Ларс фон Триер попытался покончить с загадкой времени. Его знаменитая «Догма» гласит: сюжеты, где действие происходит в другую эпоху или в другой стране, запрещены (действие должно происходить здесь и сейчас).
Позже Вим Вендерс предложил режиссёрам в форме десятиминутных фильмов высказать своё понимание времени.
Фолькер Шлёндорф отозвался предельно ироничным фильмом «Озарение», в котором великий текст Августина он вложил в уста комару, заплатившему за свою пытливость жизнью.
Шлёндорф уловил главное: именно у Августина есть два положения, идеально ложащиеся на ситуацию художественного времени в кино.
Во-первых: настоящее настоящему рознь. Существуют разные «настоящие времена»: «Ясно одно: будущего и прошлого нет, а потому неправильно говорить о существовании трёх времён: прошедшего, настоящего и будущего. Правильно было бы сказать, что есть настоящее прошедшего, просто настоящее и настоящее будущего»[120]
.И во-вторых: художественное время, возникающее в душе художника.
Блаженный Августин как раз и рассматривал то сокровенное, и потому важное для искусства отношение, которое имеет время к душе: «Эти три времени существуют в нашей душе и нигде более, настоящее прошедшего — это память, просто настоящее — это созерцание, настоящее будущего — ожидание»[121]
.Действительно, настоящее время одного кадра принципиально отличается от настоящего времени другого. Настоящее время отдельных кадров фильма может быть качественно неоднородным. Из отрезков качественно разного настоящего (настоящего прошлого, настоящего будущего и др.) строится временная конструкция фильма. Каким образом?
Этот вопрос может быть поставлен шире: «Как организуется в сознании время?». Именно так поставил вопрос об организации художественного времени Флоренский. Ответ о. Павла звучит так: «В отношении <…> членения во времени делается во всяком искусстве конструкция; тот же основной приём обработки времени необходим и в искусствах изобразительных»[122]
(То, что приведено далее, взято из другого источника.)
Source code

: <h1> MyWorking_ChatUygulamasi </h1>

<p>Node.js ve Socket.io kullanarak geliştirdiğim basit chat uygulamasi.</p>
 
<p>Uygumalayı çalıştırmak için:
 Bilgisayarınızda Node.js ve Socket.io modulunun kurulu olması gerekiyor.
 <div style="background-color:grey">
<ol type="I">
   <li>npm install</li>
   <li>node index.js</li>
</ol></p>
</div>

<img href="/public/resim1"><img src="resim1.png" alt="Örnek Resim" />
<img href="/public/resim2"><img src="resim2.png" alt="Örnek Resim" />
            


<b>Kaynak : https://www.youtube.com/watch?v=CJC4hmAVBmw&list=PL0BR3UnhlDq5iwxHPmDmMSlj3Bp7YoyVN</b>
.Заметим, речь идёт именно о членении, делении на отрезки гомогенного настоящего времени. Далее из этих кусков строится конструкция, определённая последовательность отрезков, соединённых монтажной склейкой. Временная конструкция фильма строится в соответствии с развёртыванием авторской мысли: «Активностью сознания время строится, пассивностью же, напротив, расстраивается: распадаясь, оно даёт отдельные, самодовлеющие части, и каждая из них лишь внешне прилегает к другой, но из восприятия одной нельзя тут предчувствовать, что скажет нам другая»[123]
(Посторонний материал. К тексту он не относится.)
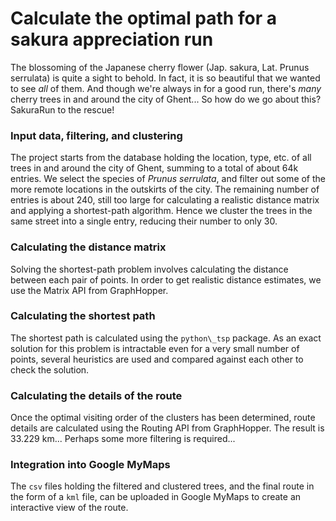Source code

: # Calculate the optimal path for a sakura appreciation run

The blossoming of the Japanese cherry flower (Jap. sakura, Lat. Prunus serrulata) is quite a sight to behold.
In fact, it is so beautiful that we wanted to see *all* of them. 
And though we're always in for a good run, there's *many* cherry trees in and around the city of Ghent... 
So how do we go about this? SakuraRun to the rescue!

### Input data, filtering, and clustering
The project starts from the database holding the location, type, etc. of all trees in and around the city of Ghent, summing to a total of about 64k entries.
We select the species of *Prunus serrulata*, and filter out some of the more remote locations in the outskirts of the city.
The remaining number of entries is about 240, still too large for calculating a realistic distance matrix and applying a shortest-path algorithm.
Hence we cluster the trees in the same street into a single entry, reducing their number to only 30.

### Calculating the distance matrix
Solving the shortest-path problem involves calculating the distance between each pair of points.
In order to get realistic distance estimates, we use the Matrix API from GraphHopper.

### Calculating the shortest path
The shortest path is calculated using the `python\_tsp` package.
As an exact solution for this problem is intractable even for a very small number of points, several heuristics are used and compared against each other to check the solution.

### Calculating the details of the route
Once the optimal visiting order of the clusters has been determined, route details are calculated using the Routing API from GraphHopper. The result is 33.229 km... Perhaps some more filtering is required...

### Integration into Google MyMaps
The `csv` files holding the filtered and clustered trees, and the final route in the form of a `kml` file, can be uploaded in Google MyMaps to create an interactive view of the route.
.Понимание художественного времени фильма как процессуальной конструкции позволяет увидеть соотнесённость таких понятий как «художественное время» и «композиция», «художественное время» и «динамическая структура». Такие временные конструкции мы обнаруживаем как в кинематографе, так и в литературе. Время мыслится. Монтаж — способ разворачивать мысль.
Кинематограф пользуется моделями времени, созданными культурой. В его произведениях обнаруживаются циклические модели времени, созданные мифологической культурой, векторные, возникшие вместе с культурой христианской, энтропийные модели времени, воспроизводящие динамику хаоса.
Однако, в данном случае нас будет интересовать иное. Рассмотрим предельный случай остановки времени — движения нет: перед нами статичное изображение. Можно ли говорить о том, что в этом случае художественное время предельно упрощается, утрачивает динамику?
Следы времени обнаруживает Андрей Тарковский в самом фотографическом изображении: «<…> фактура в фильме выражает определённое состояние материи, момент её изменения во времени». Динамизм статичного кадра в эстетике режиссёра связывается с понятием киногении: «Для цветного кино фотогенична не всякая фактура, но, прежде всего, динамическая — такая, в которой как бы отложены соли времени…»[124]
.Жест персонажа, по мнению Юрия Норштейна, в особом смысле наполнен временем: «психологические „жесты“ фильма не появляются без подробностей времени. Нужно набить голову ветошью времени»[125]
.При том, что мысль о «солях времени» или «ветоши времени» безусловно требует расшифровки, ясно, что внутри кадра существует или может существовать сложное временное образование, целиком вписанное в «настоящее время».